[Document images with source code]

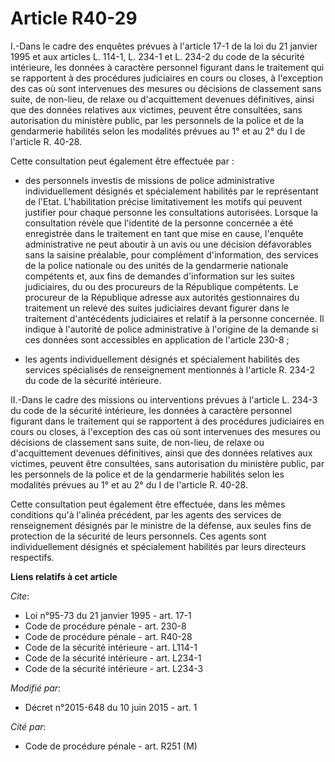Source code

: # Article R40-29

I.-Dans le cadre des enquêtes prévues à l'article 17-1 de la loi du 21 janvier 1995 et aux articles L. 114-1, L. 234-1 et L.
234-2 du code de la sécurité intérieure, les données à caractère personnel figurant dans le traitement qui se rapportent à
des procédures judiciaires en cours ou closes, à l'exception des cas où sont intervenues des mesures ou décisions de
classement sans suite, de non-lieu, de relaxe ou d'acquittement devenues définitives, ainsi que des données relatives aux
victimes, peuvent être consultées, sans autorisation du ministère public, par les personnels de la police et de la
gendarmerie habilités selon les modalités prévues au 1° et au 2° du I de l'article R. 40-28. 

Cette consultation peut également être effectuée par :

- des personnels investis de missions de police administrative individuellement désignés et spécialement habilités par le
représentant de l'Etat. L'habilitation précise limitativement les motifs qui peuvent justifier pour chaque personne les
consultations autorisées. Lorsque la consultation révèle que l'identité de la personne concernée a été enregistrée dans le
traitement en tant que mise en cause, l'enquête administrative ne peut aboutir à un avis ou une décision défavorables sans la
saisine préalable, pour complément d'information, des services de la police nationale ou des unités de la gendarmerie
nationale compétents et, aux fins de demandes d'information sur les suites judiciaires, du ou des procureurs de la République
compétents. Le procureur de la République adresse aux autorités gestionnaires du traitement un relevé des suites judiciaires
devant figurer dans le traitement d'antécédents judiciaires et relatif à la personne concernée. Il indique à l'autorité de
police administrative à l'origine de la demande si ces données sont accessibles en application de l'article 230-8 ;

- les agents individuellement désignés et spécialement habilités des services spécialisés de renseignement mentionnés à
l'article R. 234-2 du code de la sécurité intérieure. 

II.-Dans le cadre des missions ou interventions prévues à l'article L. 234-3 du code de la sécurité intérieure, les données à
caractère personnel figurant dans le traitement qui se rapportent à des procédures judiciaires en cours ou closes, à
l'exception des cas où sont intervenues des mesures ou décisions de classement sans suite, de non-lieu, de relaxe ou
d'acquittement devenues définitives, ainsi que des données relatives aux victimes, peuvent être consultées, sans autorisation
du ministère public, par les personnels de la police et de la gendarmerie habilités selon les modalités prévues au 1° et au
2° du I de l'article R. 40-28. 

Cette consultation peut également être effectuée, dans les mêmes conditions qu'à l'alinéa précédent, par les agents des
services de renseignement désignés par le ministre de la défense, aux seules fins de protection de la sécurité de leurs
personnels. Ces agents sont individuellement désignés et spécialement habilités par leurs directeurs respectifs.

**Liens relatifs à cet article**

_Cite_:

  - Loi n°95-73 du 21 janvier 1995 - art. 17-1
  - Code de procédure pénale - art. 230-8
  - Code de procédure pénale - art. R40-28
  - Code de la sécurité intérieure - art. L114-1
  - Code de la sécurité intérieure - art. L234-1
  - Code de la sécurité intérieure - art. L234-3

_Modifié par_:

  - Décret n°2015-648 du 10 juin 2015 - art. 1

_Cité par_:

  - Code de procédure pénale - art. R251 (M)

## [EXERCISE]
Print all records word for word, no images.

## [EXERCISE RESPONSE]
Source code

: # Article R40-29

I.-Dans le cadre des enquêtes prévues à l'article 17-1 de la loi du 21 janvier 1995 et aux articles L. 114-1, L. 234-1 et L.
234-2 du code de la sécurité intérieure, les données à caractère personnel figurant dans le traitement qui se rapportent à
des procédures judiciaires en cours ou closes, à l'exception des cas où sont intervenues des mesures ou décisions de
classement sans suite, de non-lieu, de relaxe ou d'acquittement devenues définitives, ainsi que des données relatives aux
victimes, peuvent être consultées, sans autorisation du ministère public, par les personnels de la police et de la
gendarmerie habilités selon les modalités prévues au 1° et au 2° du I de l'article R. 40-28. 

Cette consultation peut également être effectuée par :

- des personnels investis de missions de police administrative individuellement désignés et spécialement habilités par le
représentant de l'Etat. L'habilitation précise limitativement les motifs qui peuvent justifier pour chaque personne les
consultations autorisées. Lorsque la consultation révèle que l'identité de la personne concernée a été enregistrée dans le
traitement en tant que mise en cause, l'enquête administrative ne peut aboutir à un avis ou une décision défavorables sans la
saisine préalable, pour complément d'information, des services de la police nationale ou des unités de la gendarmerie
nationale compétents et, aux fins de demandes d'information sur les suites judiciaires, du ou des procureurs de la République
compétents. Le procureur de la République adresse aux autorités gestionnaires du traitement un relevé des suites judiciaires
devant figurer dans le traitement d'antécédents judiciaires et relatif à la personne concernée. Il indique à l'autorité de
police administrative à l'origine de la demande si ces données sont accessibles en application de l'article 230-8 ;

- les agents individuellement désignés et spécialement habilités des services spécialisés de renseignement mentionnés à
l'article R. 234-2 du code de la sécurité intérieure. 

II.-Dans le cadre des missions ou interventions prévues à l'article L. 234-3 du code de la sécurité intérieure, les données à
caractère personnel figurant dans le traitement qui se rapportent à des procédures judiciaires en cours ou closes, à
l'exception des cas où sont intervenues des mesures ou décisions de classement sans suite, de non-lieu, de relaxe ou
d'acquittement devenues définitives, ainsi que des données relatives aux victimes, peuvent être consultées, sans autorisation
du ministère public, par les personnels de la police et de la gendarmerie habilités selon les modalités prévues au 1° et au
2° du I de l'article R. 40-28. 

Cette consultation peut également être effectuée, dans les mêmes conditions qu'à l'alinéa précédent, par les agents des
services de renseignement désignés par le ministre de la défense, aux seules fins de protection de la sécurité de leurs
personnels. Ces agents sont individuellement désignés et spécialement habilités par leurs directeurs respectifs.

**Liens relatifs à cet article**

_Cite_:

  - Loi n°95-73 du 21 janvier 1995 - art. 17-1
  - Code de procédure pénale - art. 230-8
  - Code de procédure pénale - art. R40-28
  - Code de la sécurité intérieure - art. L114-1
  - Code de la sécurité intérieure - art. L234-1
  - Code de la sécurité intérieure - art. L234-3

_Modifié par_:

  - Décret n°2015-648 du 10 juin 2015 - art. 1

_Cité par_:

  - Code de procédure pénale - art. R251 (M)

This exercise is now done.